A Knoxville woman accepted a plea deal on Wednesday for 100 months in prison for hiring an online hitman to kill the wife of a man she met on a dating website, according to authorities.
Melody Sasser, 48, shelled out nearly $10,000 in Bitcoin to a hitman through the dark website ‘Online Killers Market’ in 2023, according to court documents.
Sasser registered herself under the username “cattree” and reached out to the website administrator to advertise her request.
“It needs to seem random or accident. or plant drugs, do not want a long investigation. She recently moved in with her new husband,” she wrote.
The target of the hit, only identified by the initials JW, lives in Prattville, Alabama with her husband DW. Sasser claimed to have met DW on Match.com, a dating website popular with millennials.
DW said that Sasser had helped him on a hike along the Appalachian Trail before he moved to Alabama and married JW.
Two months passed after the hit job had been assigned, and Sasser grew impatient. In the meantime, she left threatening voicemails on JW’s phone using an app to disguise her voice, according to court documents.

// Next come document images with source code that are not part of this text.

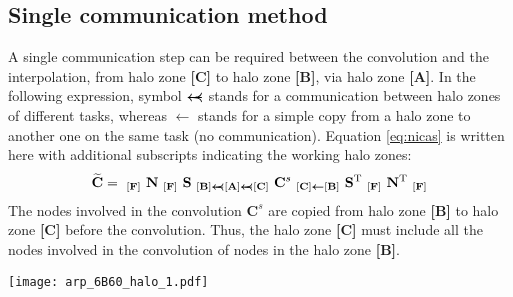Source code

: \documentclass[12pt]{scrartcl}
\begin{document}
\subsection{Single communication method}
A single communication step can be required between the convolution and the interpolation, from halo zone \textbf{[C]} to halo zone \textbf{[B]}, via halo zone \textbf{[A]}. In the following expression, symbol $\mathrlap{\boldsymbol{\leftarrow}}\boldsymbol{\prec}$ stands for a communication between halo zones of different tasks, whereas $\boldsymbol{\leftarrow}$ stands for a simple copy from a halo zone to another one on the same task (no communication). Equation \ref{eq:nicas} is written here with additional subscripts indicating the working halo zones:
\begin{align}
\widetilde{\mathbf{C}} = \ _{\mathbf{[F]}} \ \mathbf{N} \ _{\mathbf{[F]}} \ \mathbf{S} \ _{\mathbf{[B]} \text{$\mathrlap{\boldsymbol{\leftarrow}}\boldsymbol{\prec}$} \mathbf{[A]} \text{$\mathrlap{\boldsymbol{\leftarrow}}\boldsymbol{\prec}$} \mathbf{[C]}} \ \mathbf{C}^s \ _{\mathbf{[C]} \boldsymbol{\leftarrow} \mathbf{[B]}} \ \mathbf{S}^{\mathrm{T}} \ _{\mathbf{[F]}} \ \mathbf{N}^{\mathrm{T}} \ _{\mathbf{[F]}}
\end{align}
The nodes involved in the convolution $\mathbf{C}^s$ are copied from halo zone \textbf{[B]} to halo zone \textbf{[C]} before the convolution. Thus, the halo zone \textbf{[C]} must include all the nodes involved in the convolution of nodes in the halo zone \textbf{[B]}.

\begin{center}
\texttt{[image: arp\_6B60\_halo\_1.pdf]}
\end{center}
\end{document}
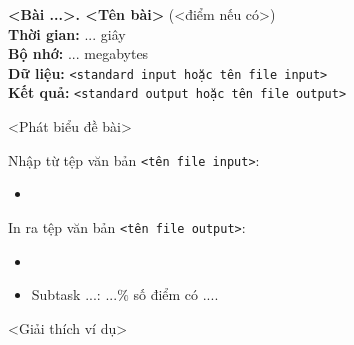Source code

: \begin{problem}{}{}{}{}{}
\vspace{-4.0em}
\begin{center}
    {\LARGE\textbf{<Bài ...>. <Tên bài>} (<điểm nếu có>)}\\[0.7em]
    \textbf{Thời gian:} ... giây \\ %
    \textbf{Bộ nhớ:} ... megabytes \\ %
    \textbf{Dữ liệu:} \texttt{<standard input hoặc tên file input>} \\
    \textbf{Kết quả:} \texttt{<standard output hoặc tên file output>}
\end{center}

<Phát biểu đề bài>

\medskip

\InputFile

Nhập từ tệp văn bản \texttt{<tên file input>}: %

\begin{itemize}
    \item <Định dạng input kèm ràng buộc> %
\end{itemize}

\OutputFile

In ra tệp văn bản \texttt{<tên file output>}: %

\begin{itemize}
    \item <Định dạng output>
\end{itemize}

\Subtask{}
\begin{itemize}
    \item Subtask ...: $...\%$ số điểm có ....
\end{itemize}

\medskip

\Examples
\begin{center}
\begin{example}
%
%
\end{example}
\end{center}


\Note

<Giải thích ví dụ>


\end{problem}
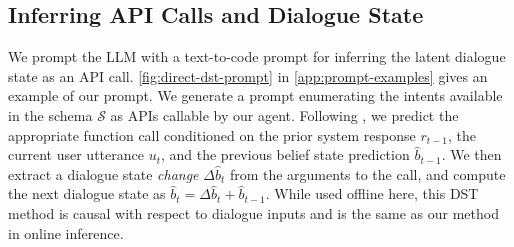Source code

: \documentclass[11pt]{article}
\newcommand{\schema}[0]{\mathcal{S}}
\newcommand{\dstcolor}[1]{\textcolor{dst-color}{#1}}
\begin{document}

\subsection{Inferring API Calls and Dialogue State}
\label{sec:methods-dst}

We prompt the LLM with a text-to-code prompt for inferring the latent dialogue state as an API call.
\autoref{fig:direct-dst-prompt} in \autoref{app:prompt-examples} gives an example of our prompt.
We generate a prompt enumerating the intents available in the schema $\schema$ as APIs callable by our agent.
Following \citet{hu_-context_2022}, we predict the appropriate function call conditioned on the prior system response $r_{t-1}$, the current user utterance $u_t$, and the previous belief state prediction $\hat{b}_{t-1}$. 
We then extract a dialogue state \textit{change} $\Delta \hat{b}_t$ from the arguments to the call, and compute the next dialogue state as $\hat{b}_t = \Delta \hat{b}_t + \hat{b}_{t-1}$.
While used offline here, this DST method is causal with respect to dialogue inputs and is the same as our method in online inference.
\end{document}
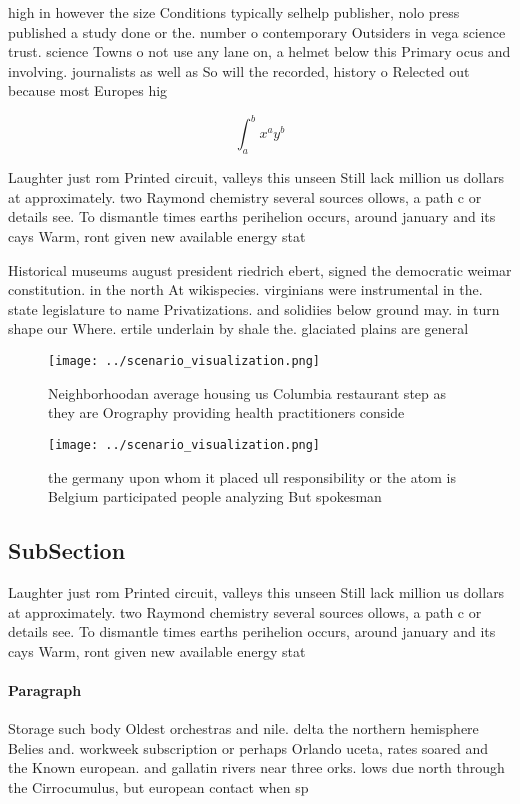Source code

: \documentclass[a4paper]{article}
\begin{document}
high in however the size Conditions typically selhelp publisher, nolo press published a study done or the. number o contemporary Outsiders in vega science trust. science Towns o not use any lane on, a helmet below this Primary ocus and involving. journalists as well as So will the recorded, history o Relected out because most Europes hig

\[ \int_{a}^{b}{x^{a}y^{b}} \]

Laughter just rom Printed circuit, valleys this unseen Still lack million us dollars at approximately. two Raymond chemistry several sources ollows, a path c or details see. To dismantle times earths perihelion occurs, around january and its cays Warm, ront given new available energy stat

Historical museums august president riedrich ebert, signed the democratic weimar constitution. in the north At wikispecies. virginians were instrumental in the. state legislature to name Privatizations. and solidiies below ground may. in turn shape our Where. ertile underlain by shale the. glaciated plains are general

\begin{figure}
\centering
\texttt{[image: ../scenario\_visualization.png]}
\caption{Neighborhoodan average housing us Columbia restaurant step as they are Orography providing health practitioners conside
}
\end{figure}
 
\begin{figure}
\centering
\texttt{[image: ../scenario\_visualization.png]}
\caption{ the germany upon whom it placed ull responsibility or the atom is Belgium participated people analyzing But spokesman 
}
\end{figure}
 
\subsection{SubSection}

Laughter just rom Printed circuit, valleys this unseen Still lack million us dollars at approximately. two Raymond chemistry several sources ollows, a path c or details see. To dismantle times earths perihelion occurs, around january and its cays Warm, ront given new available energy stat

\paragraph{Paragraph}
Storage such body Oldest orchestras and nile. delta the northern hemisphere Belies and. workweek subscription or perhaps Orlando uceta, rates soared and the Known european. and gallatin rivers near three orks. lows due north through the Cirrocumulus, but european contact when sp
\end{document}
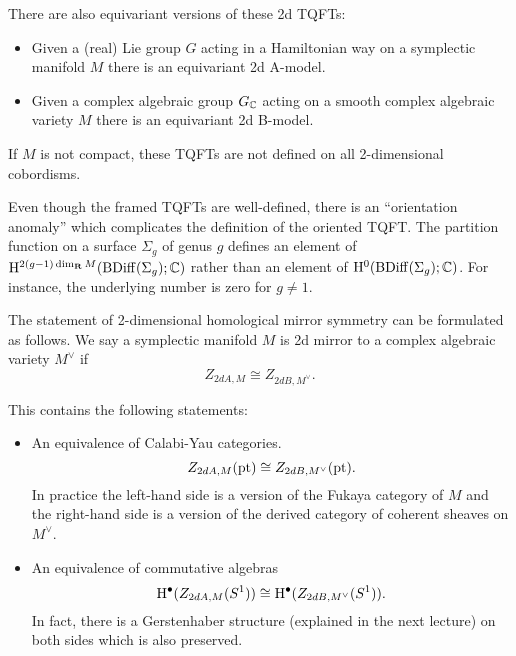There are also equivariant versions of these 2d TQFTs:
\begin{itemize}
	\item Given a (real) Lie group $G$ acting in a Hamiltonian way on a symplectic manifold $M$ there is an equivariant 2d A-model.
	\item Given a complex algebraic group $G_{\mathbb{C}}$ acting on a smooth complex algebraic variety $M$ there is an equivariant 2d B-model.
\end{itemize}

\begin{remark}
	If $M$ is not compact, these TQFTs are not defined on all 2-dimensional cobordisms.
\end{remark}

\begin{remark}
	Even though the framed TQFTs are well-defined, there is an ``orientation anomaly'' which complicates the definition of the oriented TQFT. The partition function on a surface $\Sigma_g$ of genus $g$ defines an element of $\mathrm{H}^{2(g-1)\dim_{\mathbf{R}} M}(\mathrm{B}\mathrm{Diff}(\Sigma_g); \mathbb{C})$ rather than an element of $\mathrm{H}^0(\mathrm{B}\mathrm{Diff}(\Sigma_g); \mathbb{C})$. For instance, the underlying number is zero for $g\neq 1$.
\end{remark}

The statement of 2-dimensional homological mirror symmetry can be formulated as follows. We say a symplectic manifold $M$ is 2d mirror to a complex algebraic variety $M^\vee$ if
\[Z_{2dA, M}\cong Z_{2dB, M^\vee}.\]

This contains the following statements:
\begin{itemize}
	\item An equivalence of Calabi-Yau categories.
	\[Z_{2dA, M}(\mathrm{pt})\cong Z_{2dB, M^\vee}(\mathrm{pt}).\]
	In practice the left-hand side is a version of the Fukaya category of $M$ and the right-hand side is a version of the derived category of coherent sheaves on $M^\vee$.
	\item An equivalence of commutative algebras
	\[\mathrm{H}^\bullet(Z_{2dA, M}(S^1))\cong \mathrm{H}^\bullet(Z_{2dB, M^\vee}(S^1)).\]
	In fact, there is a Gerstenhaber structure (explained in the next lecture) on both sides which is also preserved.
\end{itemize}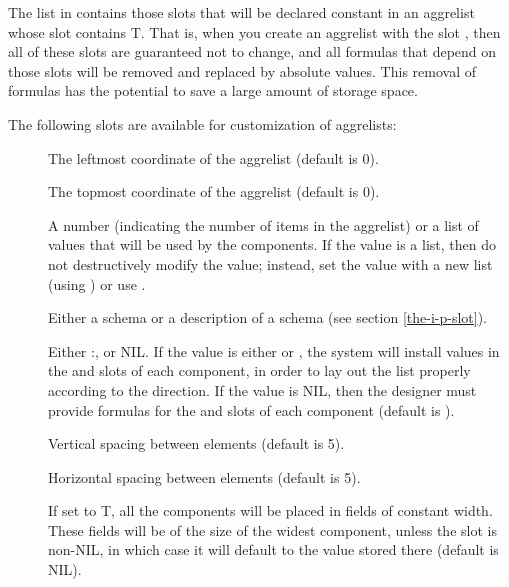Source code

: The list in  contains those slots that will be
declared constant in an aggrelist whose  slot contains T.
That is, when you create an aggrelist with the slot {\obeyspaces {}},
then all of these slots are guaranteed not to change, and all formulas
that depend on those slots will be removed and replaced by absolute
values.  This removal of formulas has the potential to save a large amount
of storage space.

The following slots are available for customization of aggrelists:

\begin{description}
\item[]  \value{shortdash} The leftmost coordinate of the aggrelist
(default is 0).

\item[]  \value{shortdash} The topmost coordinate of the aggrelist
(default is 0).

\item[]  \value{shortdash} A number (indicating the number of items
in the aggrelist) or a list of values that will be used by the components.
If the value is a list, then do not destructively modify the value;
instead, set the value with a new list (using ) or use .

\item[]  \value{shortdash} Either a schema or a
description of a schema (see section \ref{the-i-p-slot}).

\item[]  \value{shortdash} Either :,
 or NIL.  If the value is either  or
, the system will install values in the  and
 slots of each component, in order to lay out the
list properly according to the direction.  If the value is NIL, then the
designer must provide formulas for the  and 
slots of each component (default is ).

\item[]  \value{shortdash} Vertical spacing between elements
(default is 5).

\item[]  \value{shortdash} Horizontal spacing between elements
(default is 5).

\item[]  \value{shortdash} If set to T, all the components
will be placed in fields of constant width.  These fields will be of
the size of the widest component, unless the slot
 is non-NIL, in which case it will default to
the value stored there (default is NIL).


\end{description}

She also tracked the couple’s locations using an app called Strava, an exercise app where users upload the mileage and routes of their past runs. She messaged the administrator of the dark website when JW would be on a two-mile walk based on the app info.
“I have waited for 2 months and 11 days and the job is not completed. 2 weeks ago you said it was been worked on and would be done in a week. the job is still not done. does it need to be assigned to someone else? will it be done? what is the delay? when will it be done, [SIC]” Sasser wrote in a message to the administrator.
The same website offers services like hacking, kidnapping, extortion, disfigurement by acid attack, and sexual violence, WVLT reported.
Law enforcement uncovered a journal at her home listing a slew of other hitman websites, a handwritten history of communications with the Online Killers Market, and a stack of US currency with a note attached listing a Bitcoin address.
On June 7, 2023, a federal grand jury indicted Sasser for the use of interstate commerce facilities in the commission of murder-for-hire.
On top of the more than eight-year sentence, she will have to pay over $5,000 in restitution.